Hummus, Ful and Egg: a traditional beloved dish. Whether you swipe or swirl, it’s the tastiest ever
Walla Food 09 May 2019
Authentic Hummus with Ful
- 70 minutes preparation
- 25 hours total
- Mediterranean
- Vegan
- Recipes for Independence Day
- Pareve
- Hummus
- Lunch
- Kosher
Authentic: Hummus with Ful (Photo: Nir Shemol)
INGREDIENTS
For hummus
- 450 grams dry hummus (chick peas) – about 2 cups
- 1 onion
- 1 clove garlic
- 1/2 teaspoon baking powder
For authentic hummus
- 850 grams well-cooked hummus (the chick peas get heavier when cooked)

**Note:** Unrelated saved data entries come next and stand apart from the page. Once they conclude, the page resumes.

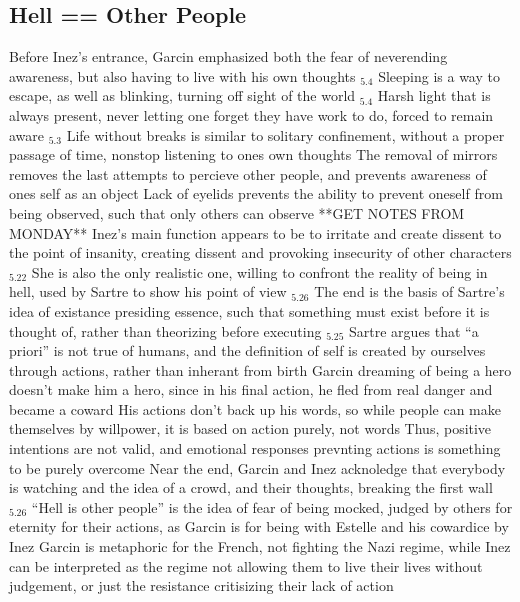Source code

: \documentclass[11 pt, twoside]{article}
\newenvironment{outline*}
{
	\begin{outline}[enumerate]
	}
	{\end{outline}
}
\newcommand{\footb}[2]{\hyperlink{#1}{$_{#1.#2}$}}
\begin{document}
\subsection{Hell == Other People}
\begin{outline*}
\1 Before Inez's entrance, Garcin emphasized both the fear of neverending awareness, but also having to live with his own thoughts \footb{5}{4}
\2 Sleeping is a way to escape, as well as blinking, turning off sight of the world \footb{5}{4}
\2 Harsh light that is always present, never letting one forget they have work to do, forced to remain aware \footb{5}{3}
\1 Life without breaks is similar to solitary confinement, without a proper passage of time, nonstop listening to ones own thoughts
\2 The removal of mirrors removes the last attempts to percieve other people, and prevents awareness of ones self as an object
\2 Lack of eyelids prevents the ability to prevent oneself from being observed, such that only others can observe
\1 **GET NOTES FROM MONDAY** 
\1 Inez's main function appears to be to irritate and create dissent to the point of insanity, creating dissent and provoking insecurity of other characters \footb{5}{22}
\2 She is also the only realistic one, willing to confront the reality of being in hell, used by Sartre to show his point of view  \footb{5}{26}
\1 The end is the basis of Sartre's idea of existance presiding essence, such that something must exist before it is thought of, rather than theorizing before executing \footb{5}{25}
\2 Sartre argues that ``a priori'' is not true of humans, and the definition of self is created by ourselves through actions, rather than inherant from birth
\2 Garcin dreaming of being a hero doesn't make him a hero, since in his final action, he fled from real danger and became a coward
\2 His actions don't back up his words, so while people can make themselves by willpower, it is based on action purely, not words
\2 Thus, positive intentions are not valid, and emotional responses prevnting actions is something to be purely overcome
\1 Near the end, Garcin and Inez acknoledge that everybody is watching and the idea of a crowd, and their thoughts, breaking the first wall \footb{5}{26}
\2 ``Hell is other people'' is the idea of fear of being mocked, judged by others for eternity for their actions, as Garcin is for being with Estelle and his cowardice by Inez
\2 Garcin is metaphoric for the French, not fighting the Nazi regime, while Inez can be interpreted as the regime not allowing them to live their lives without judgement, or just the resistance critisizing their lack of action
\end{outline*}
\end{document}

- 120 grams cooked ful (broad beans)
- 2 cubes ice
- 1 level teaspoon turmeric powder
- 5 mls (1 teaspoon) lemon juice
To serve
- A generous splash of olive oil
- A generous helping of tehina
- 1 shelled hard egg per diner
- A sprinkling of fresh chopped parsley
METHOD
How do we prepare authentic hummus with ful?
- Prepare the hummus: soak the chick peas in water for 6-8 hours
- Rinse well
- Place the chick peas in a lid together with the onion, garlic and baking powder
- Cook the chick peas well until they are completely softened, about 3-4 hours. Add water to the pot as needed during the cooking to ensure they remain covered in water the entire time. When chick peas are well cooked the outer skin slips off by itself.
- Collect and remove any floating skins, and any froth, with a spoon.
- When cooked, let the chick peas cool for about 1 hour
- Make the hummus spread: put the cooled chick peas in the food process, add tehina, ice cubes, lemon, turmeric and the broad beans and blend to a thick uniform spread.
- Transfer to serving platters and garnish with ample amounts of olive oil and tehina, add the eggs, and chopped parsley.